The sleeve made its own little shadow, so "Al was looking at it, trying to see inside. And he couldn't get the tool in and couldn't get it released--and he couldn't see it," recalls Mitchell. "Remember," adds Mitchell, "on the lunar surface there's no air to refract light--so unless you've got direct sunlight, there's no way in hell you can see anything. It was just pitch black. That's an amazing phenomenon on an airless planet." (Eventually they solved the problem by turning the entire pallet upside down and shaking loose the moondust. Some of the Boyd bolts, loosened better than they thought, rained down as well.)
Apollo 12 astronauts Pete Conrad and Al Bean landed in the Ocean of Storms only about 600 yards from Surveyor 3, a robotic spacecraft sent by NASA to the moon three years earlier. A key goal of the Apollo 12 mission was to visit Surveyor 3, to retrieve its TV camera, and to see how well the craft had endured the harsh lunar environment. Surveyor 3 sat in a shallow crater where Conrad and Bean could easily get at it--or so mission planners thought.
The astronauts could see Surveyor 3 from their lunar module Intrepid. "I remember the first time I looked at it," recalls Bean. "I thought it was on a slope of 40 degrees. How are we going to get down there? I remember us talking about it in the cabin, about having to use ropes."
But "it turned out [the ground] was real flat," rejoined Conrad.
What happened? When Conrad and Bean landed, the sun was low in the sky.
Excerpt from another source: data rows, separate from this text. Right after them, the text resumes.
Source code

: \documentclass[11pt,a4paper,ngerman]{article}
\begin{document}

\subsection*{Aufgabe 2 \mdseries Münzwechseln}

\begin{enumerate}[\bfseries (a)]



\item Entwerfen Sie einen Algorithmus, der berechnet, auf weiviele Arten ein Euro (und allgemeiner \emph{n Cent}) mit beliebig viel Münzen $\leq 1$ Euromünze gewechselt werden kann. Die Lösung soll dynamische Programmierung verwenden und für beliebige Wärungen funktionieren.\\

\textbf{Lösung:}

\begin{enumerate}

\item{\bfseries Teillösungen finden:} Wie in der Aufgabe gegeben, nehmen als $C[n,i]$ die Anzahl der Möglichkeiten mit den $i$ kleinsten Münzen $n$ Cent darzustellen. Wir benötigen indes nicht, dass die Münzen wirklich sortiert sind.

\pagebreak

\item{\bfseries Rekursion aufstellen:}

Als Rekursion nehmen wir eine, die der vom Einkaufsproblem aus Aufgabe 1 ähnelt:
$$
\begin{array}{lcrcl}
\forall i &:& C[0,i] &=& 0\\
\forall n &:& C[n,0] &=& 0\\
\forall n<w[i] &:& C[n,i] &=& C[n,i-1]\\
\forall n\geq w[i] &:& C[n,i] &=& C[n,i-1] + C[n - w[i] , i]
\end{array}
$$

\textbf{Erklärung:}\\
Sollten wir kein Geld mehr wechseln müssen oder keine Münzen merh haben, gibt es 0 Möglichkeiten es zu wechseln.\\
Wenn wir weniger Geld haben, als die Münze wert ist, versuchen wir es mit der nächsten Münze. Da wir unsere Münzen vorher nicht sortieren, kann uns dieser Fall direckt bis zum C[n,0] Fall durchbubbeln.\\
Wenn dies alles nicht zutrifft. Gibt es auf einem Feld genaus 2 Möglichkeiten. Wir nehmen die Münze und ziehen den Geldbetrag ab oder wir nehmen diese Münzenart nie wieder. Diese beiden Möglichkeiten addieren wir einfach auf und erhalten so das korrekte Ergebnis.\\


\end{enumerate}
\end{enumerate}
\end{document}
The top of Surveyor 3 was sunlit, while the bottom was in deep darkness. "I was fooled," says Bean, "because, on Earth, if something is sunny on one side and very dark on the other, it has to be on a tremendous slope." In the end, they walked down a gentle 10 degree incline to Surveyor 3--no ropes required.
The full facinating story here at Universe Today: www.universetoday.com/am/publish/apollo_chronicles_moon.html?412006
===========
This was a very intriguing story of lunar shadows and how dark is really dark.